I've got a simple Tkinter application I've written, with a few buttons at the bottom of a form. My goal is to follow the standard convention of underlining a letter on the button, and binding an action for that letter with the Alt key (ie: Alt-s for "_S_ave").
I've tried making a root window binding to "Alt-s", "Alt-KeyPress-s", and "Mod1-s", and none seem to work reliably. They sometimes fire, but even though I have "return break" on my event function the "s" letter is propagating to the entry widget.
I believe this is an issue with Linux/X11 and Mod1 vs Alt handling because Control key bindings work consistently.
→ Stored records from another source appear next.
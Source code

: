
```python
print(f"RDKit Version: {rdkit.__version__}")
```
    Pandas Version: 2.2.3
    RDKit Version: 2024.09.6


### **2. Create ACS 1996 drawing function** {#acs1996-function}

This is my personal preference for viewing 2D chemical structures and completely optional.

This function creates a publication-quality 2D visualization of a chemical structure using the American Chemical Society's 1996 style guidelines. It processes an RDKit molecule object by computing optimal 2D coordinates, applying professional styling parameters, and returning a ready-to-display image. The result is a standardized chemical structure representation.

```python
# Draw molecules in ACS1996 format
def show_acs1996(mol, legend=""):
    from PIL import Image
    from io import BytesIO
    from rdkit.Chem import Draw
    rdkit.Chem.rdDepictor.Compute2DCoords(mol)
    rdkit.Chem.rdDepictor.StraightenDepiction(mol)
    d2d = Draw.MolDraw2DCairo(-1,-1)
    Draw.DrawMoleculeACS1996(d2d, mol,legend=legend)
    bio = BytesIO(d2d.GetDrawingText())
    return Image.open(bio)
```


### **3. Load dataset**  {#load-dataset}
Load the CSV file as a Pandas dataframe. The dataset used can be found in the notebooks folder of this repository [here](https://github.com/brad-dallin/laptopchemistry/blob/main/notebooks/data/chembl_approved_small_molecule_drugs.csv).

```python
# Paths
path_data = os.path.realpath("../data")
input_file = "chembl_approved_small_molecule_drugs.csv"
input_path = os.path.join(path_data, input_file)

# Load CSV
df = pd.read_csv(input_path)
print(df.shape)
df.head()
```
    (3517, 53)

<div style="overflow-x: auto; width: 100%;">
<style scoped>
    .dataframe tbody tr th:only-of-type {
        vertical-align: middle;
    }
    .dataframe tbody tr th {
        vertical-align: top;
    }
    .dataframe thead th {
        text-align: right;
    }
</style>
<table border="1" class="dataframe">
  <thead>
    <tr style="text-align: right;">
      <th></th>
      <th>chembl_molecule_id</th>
I haven't been able to locate any best practices for working around the issue, thus my appeal here.
Can someone share how to get an Alt key binding working in Linux/X11?
** Updated with a sample
from Tkinter import *
class GUI:
def __init__(self,root):
self.root = root
e = Entry(self.root)
e.grid(column=0,row=0)
b = Button(self.root, text="Save", underline = 0)
b.grid(column=0,row=1)
root.bind("<Alt-s>",self.save)
e.focus()
def save(self,event=None):
print("Hey, you pressed Alt-s!")
return "break"
root = Tk()
App = GUI(root)
print("At this point, pressing Alt-s places the s string in the entry widget, and doesn't trigger")
root.mainloop()
** Update 2
I've had a few reviewers let me know this works on their system, even Linux. Perhaps there's a problem with my tiling wm or other configuration for X11, however I've had no problems using Alt with any other X11 GUI apps.
I'm open to suggestions on how to troubleshoot this.
** Update 3
I've been reviewing the behavior with xmodmap, and it appears that when I assign Alt_R the Tk keybindings stop working. The events reported by xev match verbatim, and yet Tk's behavior changes. Still digging.
** Update 4
Mr. Lange on the Tkinter list found a link that helps explain similar behavior, at https://bbs.archlinux.org/viewtopic.php?id=58145 .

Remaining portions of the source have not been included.